Though pharmacists and pharmacy technicians work side by side, the researchers found that death certificates, law enforcement reports and coroner reports noted different explanations for the emotional or psychological status of the two groups prior to their deaths by suicide.

“The pharmacists are more likely to report job problems, and pharmacy technicians are more likely to have reported mental health problems,” including previous suicide attempts, said Choflet, who is also a clinical professor at Northeastern. 

The U.S. census reports that women dominate the pharmacy workforce, accounting for at least 60% of all pharmacists. But male pharmacists are more likely to be managers or own their own pharmacy, which may or may not account for the reports of job stress prior to death, Choflet said.

“These findings are deeply concerning but unfortunately not surprising to many in the profession,” said pharmacist Keith D. Marciniak, senior director of well-being and workforce initiatives for the American Pharmacists Association.

A higher rate of suicide among pharmacists was confirmed in a previous study in the Journal of the American Pharmacists Association in 2022. It showed suicide rates of approximately 20 per 100,000 among pharmacists, compared to 12 per 100,000 among the general population, results that contributed to the establishment of a Pharmacy Workforce Suicide Awareness Day every September.
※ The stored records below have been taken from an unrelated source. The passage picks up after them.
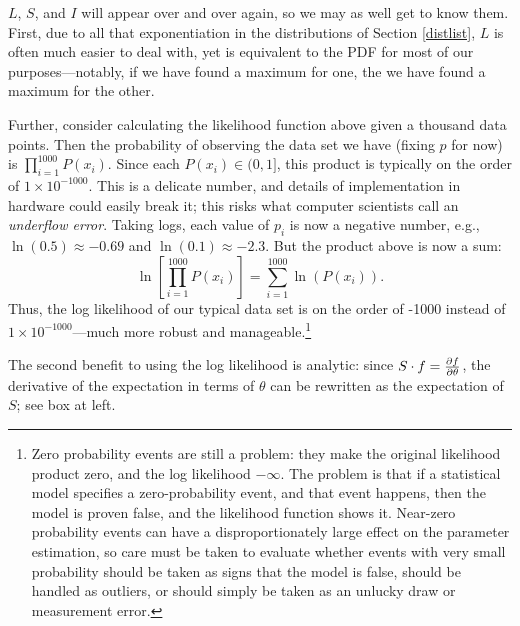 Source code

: $L$, $S$, and $I$ will appear over and over again, so we may as well get
to know them. First, due to all that exponentiation in the distributions
of Section \ref{distlist}, $L$ is often much easier to deal with, yet
is equivalent to the PDF for most of our purposes---notably, if we have
found a maximum for one, the we have found a maximum for the other.

Further, consider calculating the likelihood function above given
a thousand data points.  Then the probability of observing the data set
we have (fixing $p$ for now) is $\prod_{i=1}^{1000} P(x_i)$.  Since each
$P(x_i)\in (0,1]$, this product is typically on the order of $1\times
10^{-1000}$. This is a delicate number, and details of implementation in
hardware could easily break it; this risks what computer scientists call an
{\sl underflow error}. Taking logs, each value of $p_i$ is now a negative
number, e.g., $\ln(0.5)\approx -0.69$ and $\ln(0.1)\approx -2.3$.  But the
product above is now a sum: $$\ln\left[\prod_{i=1}^{1000} P(x_i)\right]
= \sum_{i=1}^{1000} \ln\left(P(x_i)\right).$$ Thus, the log likelihood of our typical
data set is on the order of -1000 instead of $1\times 10^{-1000}$---much
more robust and manageable.\footnote{Zero probability events are still
a problem: they make the original likelihood product zero, and the log
likelihood $-\infty$. The problem is that if a statistical model
specifies a zero-probability event, and that event happens, then the
model is proven false, and the likelihood function shows it. Near-zero
probability events can have a disproportionately large effect on the
parameter estimation, so care must be taken to evaluate whether events with very
small probability should be taken as signs that the model is false,
should be handled as outliers, or should simply be taken as an unlucky
draw or measurement error.}

The second benefit to using the log likelihood is analytic: since $S \cdot
f = {\partial f \over \partial \theta}$, the derivative of the expectation
in terms of $\theta$ can be rewritten as the expectation of $S$; see box
at left.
Stress and strain build “when pharmacists feel unable to provide the level of care that they were trained to give, day after day,” due to increasing workloads, staffing shortages and pressure to meet performance metrics and patient needs, despite limited resources, Marcininiak said.

Choflet called pharmacists and pharmacy technicians  “a little bit of a forgotten group” when it comes to recognizing frontline health care workers. 

The reality is they deal every day with patients who are going through difficult times, either in the hospital or in the community, Choflet said. “They don’t necessarily get as much recognition for that work and for the emotional labor that they’re carrying with them.”

Pharmacists often absorb the frustration patients feel about high drug prices, even though they have little influence over pricing decisions, Marciniak said. Tongue lashings aside, he said, “routinely watching patients struggle to afford their medications, or leave without necessary treatment, takes a real emotional and psychological toll.”

The researchers were struck by the fact that the higher suicide rates were occurring well before the COVID-19 pandemic started in 2020, Choflet said. “The financial pressures, the administrative pressures that they’re under have only gotten worse over time,” as pharmacies close and consolidate under large chains.

Pharmacists in hospital and ambulatory care clinics are also seeing stressors increase as patients increasingly require more complex care and a greater number of medications, said Kayla Waldron, director of medication-use and quality for ASHP, an organization representing pharmacists in patient settings.

“There’s not a single item that’s going to fix it all,” she said, adding that better use of technology to improve the workload and opportunities for hybrid or remote work, combined with mental health awareness, can be part of the solution. 

Choflet,  whose previous studies have shown that female physicians and female nurses have higher suicide rates than the general population, said harm reduction strategies include access to health insurance, protected mental health days and paid time-off schedules “that actually facilitate a positive work-life balance.”

“They should be a part of a reasonable work expectation,” she said. “The people who are powering the health care system are the most important part of the health care system.”